The Bradfield recount finally came to an end yesterday, with Teal candidate Nicolette Boele declared the winner by just 26 votes. While no sane person would describe that as a comfortable margin, it’s rather bigger than had seemed likely over the preceding week and will probably be enough to deter any legal challenge. The House of Representatives therefore finishes with 94 Labor, 28 Liberals, 15 Nationals and 13 others.
Note again that close seats don’t necessarily mean close elections, or vice versa. In 2022, when Labor scored a much narrower victory, no individual seat had a margin of less than 373 votes (Gilmore was the closest).

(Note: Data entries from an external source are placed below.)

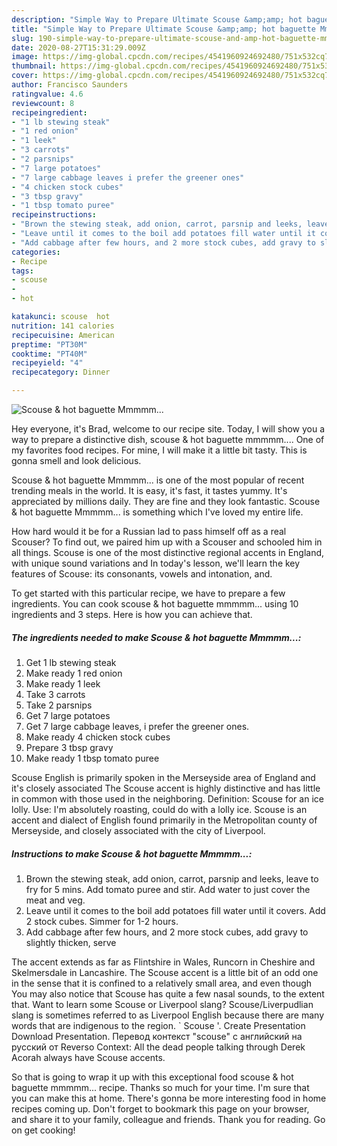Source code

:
 ```yaml
---
description: "Simple Way to Prepare Ultimate Scouse &amp;amp; hot baguette Mmmmm..."
title: "Simple Way to Prepare Ultimate Scouse &amp;amp; hot baguette Mmmmm..."
slug: 190-simple-way-to-prepare-ultimate-scouse-and-amp-hot-baguette-mmmmm
date: 2020-08-27T15:31:29.009Z
image: https://img-global.cpcdn.com/recipes/4541960924692480/751x532cq70/scouse-hot-baguette-mmmmm-recipe-main-photo.jpg
thumbnail: https://img-global.cpcdn.com/recipes/4541960924692480/751x532cq70/scouse-hot-baguette-mmmmm-recipe-main-photo.jpg
cover: https://img-global.cpcdn.com/recipes/4541960924692480/751x532cq70/scouse-hot-baguette-mmmmm-recipe-main-photo.jpg
author: Francisco Saunders
ratingvalue: 4.6
reviewcount: 8
recipeingredient:
- "1 lb stewing steak"
- "1 red onion"
- "1 leek"
- "3 carrots"
- "2 parsnips"
- "7 large potatoes"
- "7 large cabbage leaves i prefer the greener ones"
- "4 chicken stock cubes"
- "3 tbsp gravy"
- "1 tbsp tomato puree"
recipeinstructions:
- "Brown the stewing steak, add onion, carrot, parsnip and leeks, leave to fry for 5 mins. Add tomato puree and stir. Add water to just cover the meat and veg."
- "Leave until it comes to the boil add potatoes fill water until it covers. Add 2 stock cubes. Simmer for 1-2 hours."
- "Add cabbage after few hours, and 2 more stock cubes, add gravy to slightly thicken, serve"
categories:
- Recipe
tags:
- scouse
- 
- hot

katakunci: scouse  hot 
nutrition: 141 calories
recipecuisine: American
preptime: "PT30M"
cooktime: "PT40M"
recipeyield: "4"
recipecategory: Dinner

---
```



![Scouse &amp; hot baguette Mmmmm...](https://img-global.cpcdn.com/recipes/4541960924692480/751x532cq70/scouse-hot-baguette-mmmmm-recipe-main-photo.jpg)

Hey everyone, it's Brad, welcome to our recipe site. Today, I will show you a way to prepare a distinctive dish, scouse &amp; hot baguette mmmmm.... One of my favorites food recipes. For mine, I will make it a little bit tasty. This is gonna smell and look delicious.

Scouse &amp; hot baguette Mmmmm... is one of the most popular of recent trending meals in the world. It is easy, it's fast, it tastes yummy. It's appreciated by millions daily. They are fine and they look fantastic. Scouse &amp; hot baguette Mmmmm... is something which I've loved my entire life.

How hard would it be for a Russian lad to pass himself off as a real Scouser? To find out, we paired him up with a Scouser and schooled him in all things. Scouse is one of the most distinctive regional accents in England, with unique sound variations and In today&#39;s lesson, we&#39;ll learn the key features of Scouse: its consonants, vowels and intonation, and.


To get started with this particular recipe, we have to prepare a few ingredients. You can cook scouse &amp; hot baguette mmmmm... using 10 ingredients and 3 steps. Here is how you can achieve that.

<!--inarticleads1-->

##### The ingredients needed to make Scouse &amp; hot baguette Mmmmm...:

1. Get 1 lb stewing steak
1. Make ready 1 red onion
1. Make ready 1 leek
1. Take 3 carrots
1. Take 2 parsnips
1. Get 7 large potatoes
1. Get 7 large cabbage leaves, i prefer the greener ones.
1. Make ready 4 chicken stock cubes
1. Prepare 3 tbsp gravy
1. Make ready 1 tbsp tomato puree


Scouse English is primarily spoken in the Merseyside area of England and it&#39;s closely associated The Scouse accent is highly distinctive and has little in common with those used in the neighboring. Definition: Scouse for an ice lolly. Use: I&#39;m absolutely roasting, could do with a lolly ice. Scouse is an accent and dialect of English found primarily in the Metropolitan county of Merseyside, and closely associated with the city of Liverpool. 

<!--inarticleads2-->

##### Instructions to make Scouse &amp; hot baguette Mmmmm...:

1. Brown the stewing steak, add onion, carrot, parsnip and leeks, leave to fry for 5 mins. Add tomato puree and stir. Add water to just cover the meat and veg.
1. Leave until it comes to the boil add potatoes fill water until it covers. Add 2 stock cubes. Simmer for 1-2 hours.
1. Add cabbage after few hours, and 2 more stock cubes, add gravy to slightly thicken, serve


The accent extends as far as Flintshire in Wales, Runcorn in Cheshire and Skelmersdale in Lancashire. The Scouse accent is a little bit of an odd one in the sense that it is confined to a relatively small area, and even though You may also notice that Scouse has quite a few nasal sounds, to the extent that. Want to learn some Scouse or Liverpool slang? Scouse/Liverpudlian slang is sometimes referred to as Liverpool English because there are many words that are indigenous to the region. ` Scouse &#39;. Create Presentation Download Presentation. Перевод контекст &#34;scouse&#34; c английский на русский от Reverso Context: All the dead people talking through Derek Acorah always have Scouse accents. 

So that is going to wrap it up with this exceptional food scouse &amp; hot baguette mmmmm... recipe. Thanks so much for your time. I'm sure that you can make this at home. There's gonna be more interesting food in home recipes coming up. Don't forget to bookmark this page on your browser, and share it to your family, colleague and friends. Thank you for reading. Go on get cooking!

This time there were three: in addition to Bradfield, Goldstein came down to 175 votes and Longman to 269.
The other interesting thing is the shortage of traditional Labor-Coalition contests among the very close seats. Out of seven seats decided by less than a single percentage point, only two (Longman and Bullwinkel) met that description: the others were all Teal wins (Bradfield and Kooyong) or losses (Goldstein, Bean and Fremantle).
At the other end of the table, very safe seats are also more numerous, as you’d expect with a landslide victory. Eighteen members were elected with more than two-thirds of the vote after preferences, compared to 11 in 2022: 13 of them Labor, four Nationals and one independent (Andrew Wilkie in Clark). The safest Liberal seat was Herbert, on 63.4%.
Results as close as Bradfield are relatively rare in Australia, but in this year’s Canadian election (as Adrian Beaumont has been tracking) there were four of them. Windsor—Tecumseh—Lakeshore was initially decided by 77 votes, Terrebonne by 44 votes, Milton East—Halton Hills South by 29 and Terra Nova—The Peninsulas by 12.
All were recounted; two of the results changed, with the Conservatives taking Terra Nova—The Peninsulas by 12 votes and the Liberals taking Terrebonne by just one vote. Milton East—Halton Hills South dropped to 21, and the Conservative margin in Windsor—Tecumseh—Lakeshore came down to only four votes. Granted that Canadian electorates are smaller and there are more of them, even so that’s a remarkable run.
Terrebonne will almost certainly be sent back to the polls, but in the meantime the total figures sit on 169 Liberals, 144 Conservatives, 22 Quebec Bloc, seven NDP and a single Green.